#### Task details
Retype the records below exactly. Leave nothing out.

#### Dataset
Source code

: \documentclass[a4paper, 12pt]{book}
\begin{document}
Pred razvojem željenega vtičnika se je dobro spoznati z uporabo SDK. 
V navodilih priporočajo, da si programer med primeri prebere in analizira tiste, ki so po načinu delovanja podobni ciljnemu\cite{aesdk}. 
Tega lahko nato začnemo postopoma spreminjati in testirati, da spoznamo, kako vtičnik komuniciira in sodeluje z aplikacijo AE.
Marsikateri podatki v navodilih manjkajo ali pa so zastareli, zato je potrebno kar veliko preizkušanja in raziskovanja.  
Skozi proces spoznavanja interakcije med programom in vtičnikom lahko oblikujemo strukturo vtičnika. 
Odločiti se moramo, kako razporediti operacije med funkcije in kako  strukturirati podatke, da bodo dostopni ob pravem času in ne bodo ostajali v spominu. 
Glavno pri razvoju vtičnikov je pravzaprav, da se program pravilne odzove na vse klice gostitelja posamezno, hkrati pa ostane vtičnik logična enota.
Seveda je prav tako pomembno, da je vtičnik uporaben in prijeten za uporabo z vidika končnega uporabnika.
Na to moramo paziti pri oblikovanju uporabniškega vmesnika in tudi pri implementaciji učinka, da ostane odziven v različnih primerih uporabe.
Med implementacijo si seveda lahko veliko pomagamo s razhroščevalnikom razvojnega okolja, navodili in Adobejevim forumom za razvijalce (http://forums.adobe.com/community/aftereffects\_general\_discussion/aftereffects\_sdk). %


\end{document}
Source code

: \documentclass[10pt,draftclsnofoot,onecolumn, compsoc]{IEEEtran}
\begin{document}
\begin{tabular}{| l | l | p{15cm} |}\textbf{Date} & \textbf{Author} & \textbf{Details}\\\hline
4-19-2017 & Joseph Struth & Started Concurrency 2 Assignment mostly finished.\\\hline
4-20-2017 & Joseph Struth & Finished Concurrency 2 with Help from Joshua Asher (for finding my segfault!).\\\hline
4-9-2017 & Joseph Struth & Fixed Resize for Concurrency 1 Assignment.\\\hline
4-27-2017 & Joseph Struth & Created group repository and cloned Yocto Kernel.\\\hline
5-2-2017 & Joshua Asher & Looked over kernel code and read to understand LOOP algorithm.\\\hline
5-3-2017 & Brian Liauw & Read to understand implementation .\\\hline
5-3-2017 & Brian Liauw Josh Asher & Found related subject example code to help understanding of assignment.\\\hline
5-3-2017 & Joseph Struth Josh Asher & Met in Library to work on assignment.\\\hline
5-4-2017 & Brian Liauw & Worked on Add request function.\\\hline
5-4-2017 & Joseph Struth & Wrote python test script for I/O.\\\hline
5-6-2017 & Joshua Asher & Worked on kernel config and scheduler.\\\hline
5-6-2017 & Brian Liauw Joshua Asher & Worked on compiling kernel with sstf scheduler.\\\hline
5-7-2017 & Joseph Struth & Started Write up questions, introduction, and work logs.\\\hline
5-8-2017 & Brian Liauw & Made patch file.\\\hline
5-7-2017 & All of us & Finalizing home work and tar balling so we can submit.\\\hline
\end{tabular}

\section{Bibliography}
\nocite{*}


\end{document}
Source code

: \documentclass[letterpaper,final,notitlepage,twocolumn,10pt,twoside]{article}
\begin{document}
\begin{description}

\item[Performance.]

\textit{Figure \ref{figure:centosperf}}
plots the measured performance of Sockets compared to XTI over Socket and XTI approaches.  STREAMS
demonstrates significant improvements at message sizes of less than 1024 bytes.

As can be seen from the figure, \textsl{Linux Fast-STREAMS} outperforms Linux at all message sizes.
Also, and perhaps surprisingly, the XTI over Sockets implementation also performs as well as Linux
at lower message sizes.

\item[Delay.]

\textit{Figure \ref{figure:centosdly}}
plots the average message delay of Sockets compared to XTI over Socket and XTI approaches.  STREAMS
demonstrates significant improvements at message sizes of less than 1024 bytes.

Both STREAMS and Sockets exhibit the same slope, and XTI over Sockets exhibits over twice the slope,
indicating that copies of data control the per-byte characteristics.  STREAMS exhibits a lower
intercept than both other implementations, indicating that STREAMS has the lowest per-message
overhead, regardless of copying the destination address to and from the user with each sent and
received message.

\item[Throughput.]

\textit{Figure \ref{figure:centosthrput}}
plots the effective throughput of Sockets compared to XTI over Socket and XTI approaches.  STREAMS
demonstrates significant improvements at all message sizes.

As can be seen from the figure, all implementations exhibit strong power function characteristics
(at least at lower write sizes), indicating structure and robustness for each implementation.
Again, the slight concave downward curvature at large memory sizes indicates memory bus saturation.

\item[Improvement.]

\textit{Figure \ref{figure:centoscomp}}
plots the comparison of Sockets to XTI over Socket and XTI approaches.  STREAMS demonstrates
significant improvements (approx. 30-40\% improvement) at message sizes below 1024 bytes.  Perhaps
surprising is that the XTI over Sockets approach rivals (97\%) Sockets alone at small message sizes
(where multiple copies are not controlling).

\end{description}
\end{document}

#### The completed task
Source code

: \documentclass[a4paper, 12pt]{book}
\begin{document}
Pred razvojem željenega vtičnika se je dobro spoznati z uporabo SDK. 
V navodilih priporočajo, da si programer med primeri prebere in analizira tiste, ki so po načinu delovanja podobni ciljnemu\cite{aesdk}. 
Tega lahko nato začnemo postopoma spreminjati in testirati, da spoznamo, kako vtičnik komuniciira in sodeluje z aplikacijo AE.
Marsikateri podatki v navodilih manjkajo ali pa so zastareli, zato je potrebno kar veliko preizkušanja in raziskovanja.  
Skozi proces spoznavanja interakcije med programom in vtičnikom lahko oblikujemo strukturo vtičnika. 
Odločiti se moramo, kako razporediti operacije med funkcije in kako  strukturirati podatke, da bodo dostopni ob pravem času in ne bodo ostajali v spominu. 
Glavno pri razvoju vtičnikov je pravzaprav, da se program pravilne odzove na vse klice gostitelja posamezno, hkrati pa ostane vtičnik logična enota.
Seveda je prav tako pomembno, da je vtičnik uporaben in prijeten za uporabo z vidika končnega uporabnika.
Na to moramo paziti pri oblikovanju uporabniškega vmesnika in tudi pri implementaciji učinka, da ostane odziven v različnih primerih uporabe.
Med implementacijo si seveda lahko veliko pomagamo s razhroščevalnikom razvojnega okolja, navodili in Adobejevim forumom za razvijalce (http://forums.adobe.com/community/aftereffects\_general\_discussion/aftereffects\_sdk). %


\end{document}
Source code

: \documentclass[10pt,draftclsnofoot,onecolumn, compsoc]{IEEEtran}
\begin{document}
\begin{tabular}{| l | l | p{15cm} |}\textbf{Date} & \textbf{Author} & \textbf{Details}\\\hline
4-19-2017 & Joseph Struth & Started Concurrency 2 Assignment mostly finished.\\\hline
4-20-2017 & Joseph Struth & Finished Concurrency 2 with Help from Joshua Asher (for finding my segfault!).\\\hline
4-9-2017 & Joseph Struth & Fixed Resize for Concurrency 1 Assignment.\\\hline
4-27-2017 & Joseph Struth & Created group repository and cloned Yocto Kernel.\\\hline
5-2-2017 & Joshua Asher & Looked over kernel code and read to understand LOOP algorithm.\\\hline
5-3-2017 & Brian Liauw & Read to understand implementation .\\\hline
5-3-2017 & Brian Liauw Josh Asher & Found related subject example code to help understanding of assignment.\\\hline
5-3-2017 & Joseph Struth Josh Asher & Met in Library to work on assignment.\\\hline
5-4-2017 & Brian Liauw & Worked on Add request function.\\\hline
5-4-2017 & Joseph Struth & Wrote python test script for I/O.\\\hline
5-6-2017 & Joshua Asher & Worked on kernel config and scheduler.\\\hline
5-6-2017 & Brian Liauw Joshua Asher & Worked on compiling kernel with sstf scheduler.\\\hline
5-7-2017 & Joseph Struth & Started Write up questions, introduction, and work logs.\\\hline
5-8-2017 & Brian Liauw & Made patch file.\\\hline
5-7-2017 & All of us & Finalizing home work and tar balling so we can submit.\\\hline
\end{tabular}

\section{Bibliography}
\nocite{*}


\end{document}
Source code

: \documentclass[letterpaper,final,notitlepage,twocolumn,10pt,twoside]{article}
\begin{document}
\begin{description}

\item[Performance.]

\textit{Figure \ref{figure:centosperf}}
plots the measured performance of Sockets compared to XTI over Socket and XTI approaches.  STREAMS
demonstrates significant improvements at message sizes of less than 1024 bytes.

As can be seen from the figure, \textsl{Linux Fast-STREAMS} outperforms Linux at all message sizes.
Also, and perhaps surprisingly, the XTI over Sockets implementation also performs as well as Linux
at lower message sizes.

\item[Delay.]

\textit{Figure \ref{figure:centosdly}}
plots the average message delay of Sockets compared to XTI over Socket and XTI approaches.  STREAMS
demonstrates significant improvements at message sizes of less than 1024 bytes.

Both STREAMS and Sockets exhibit the same slope, and XTI over Sockets exhibits over twice the slope,
indicating that copies of data control the per-byte characteristics.  STREAMS exhibits a lower
intercept than both other implementations, indicating that STREAMS has the lowest per-message
overhead, regardless of copying the destination address to and from the user with each sent and
received message.

\item[Throughput.]

\textit{Figure \ref{figure:centosthrput}}
plots the effective throughput of Sockets compared to XTI over Socket and XTI approaches.  STREAMS
demonstrates significant improvements at all message sizes.

As can be seen from the figure, all implementations exhibit strong power function characteristics
(at least at lower write sizes), indicating structure and robustness for each implementation.
Again, the slight concave downward curvature at large memory sizes indicates memory bus saturation.

\item[Improvement.]

\textit{Figure \ref{figure:centoscomp}}
plots the comparison of Sockets to XTI over Socket and XTI approaches.  STREAMS demonstrates
significant improvements (approx. 30-40\% improvement) at message sizes below 1024 bytes.  Perhaps
surprising is that the XTI over Sockets approach rivals (97\%) Sockets alone at small message sizes
(where multiple copies are not controlling).

\end{description}
\end{document}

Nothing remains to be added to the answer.